Norton contra was stopped by the Court.

Dowling J.  Upon the first point I am of opinion that the highest evidence was adduced at the trial, that administration had been granted to these parties. The letters of administration are only evidence of administration having been granted.  In their nature they are only secondary evidence, for they are only the copy of the original minutes of the court, drawn up in a more formal manner.[4 ]  Here the [p. 58] original order of the court, together with the bond, executed, for one administration, were produced in evidence.  As to the second objection, if there be any in consistency in a general verdict on two demises that may be cured by the Plf's (Jno Doe) entering up his judgment on such demise as he elects.  There is not one plf in Ejectment Ind. doe & the declaring on several demises, is only a variation of the mode in which he states his grievance, for more abundant caution; in like manner as a plf in the causes may declare in different courts varying the mode of stating his cause of action.  Then as to there notice to quit.  This is a special agreement between the parties & must be construed without reference to the rules generally applicable  between landlords & tenant. - the true question here is, ``[p. 59] the Defts holding as tenant commence?"  why it commenced on the day he got possession, namely the 6th April.  This tenancy therefore would expire on the 6th April following, although he might have agreed to pay rent up to the 8th of April.  Rent does not determine the question of tenancy.  A man may be a tenant without rent.  The rent is only the mode of valuing the beneficial enjoyment.  There the party had the month's this notice to quit, one month before the first year ended namely on the 6th April, the corresponding day to that in the following year, namely 6th April 1833 when his first year's tenancy would end.

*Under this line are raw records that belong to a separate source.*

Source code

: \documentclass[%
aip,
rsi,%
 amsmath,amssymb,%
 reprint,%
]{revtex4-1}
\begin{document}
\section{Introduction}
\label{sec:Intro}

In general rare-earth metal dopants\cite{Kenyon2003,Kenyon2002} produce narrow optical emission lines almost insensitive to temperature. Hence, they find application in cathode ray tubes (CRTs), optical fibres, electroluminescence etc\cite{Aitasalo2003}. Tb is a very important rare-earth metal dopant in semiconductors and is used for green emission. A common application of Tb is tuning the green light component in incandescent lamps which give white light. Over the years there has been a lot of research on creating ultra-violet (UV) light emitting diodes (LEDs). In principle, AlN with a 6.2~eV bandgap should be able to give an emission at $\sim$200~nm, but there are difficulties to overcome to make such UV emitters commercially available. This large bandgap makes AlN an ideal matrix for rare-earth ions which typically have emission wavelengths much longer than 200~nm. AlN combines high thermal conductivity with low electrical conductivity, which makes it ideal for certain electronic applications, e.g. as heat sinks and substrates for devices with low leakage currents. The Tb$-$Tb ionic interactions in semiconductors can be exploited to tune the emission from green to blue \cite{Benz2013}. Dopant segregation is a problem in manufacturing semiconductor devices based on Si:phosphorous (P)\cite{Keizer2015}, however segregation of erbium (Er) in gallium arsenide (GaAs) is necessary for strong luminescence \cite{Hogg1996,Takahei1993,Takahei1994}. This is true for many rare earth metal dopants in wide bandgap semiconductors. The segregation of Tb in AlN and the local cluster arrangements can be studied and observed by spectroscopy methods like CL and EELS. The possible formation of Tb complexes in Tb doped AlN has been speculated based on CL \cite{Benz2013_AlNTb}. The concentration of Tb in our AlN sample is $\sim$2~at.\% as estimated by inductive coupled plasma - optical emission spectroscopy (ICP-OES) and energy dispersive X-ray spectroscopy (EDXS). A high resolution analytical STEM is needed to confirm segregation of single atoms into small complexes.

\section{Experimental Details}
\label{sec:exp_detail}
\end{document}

Burton J.  I am of the same opinion.

Forbes C. J.  I have no doubt the plain meaning of the parties, was that the tenancy should commence the day the Deft was let into possession.  The deft. [p. 60] had possession on the 6th April.  The parties were then landlord & tenant, & provided either gave a notice to determine the tenancy one month before the expiration of the first year, that was sufficient.  There such a notice was given.

Rule refused.



[1 ] See also Australian, 10 March 1834.

[2 ] Friday that week was 7 March, not 6 March 1834.

[3 ] See also Australian, 17 March 1834.  The date of the hearing is taken from the Australian, not the Sydney Herald.

[4 ] Marginal note in manuscript: 13 East 220.  8 East 187 1 Lev. 25.  Bull N.P. 246 2 MSS 367.  Phill Ev. 378. 6th Ed.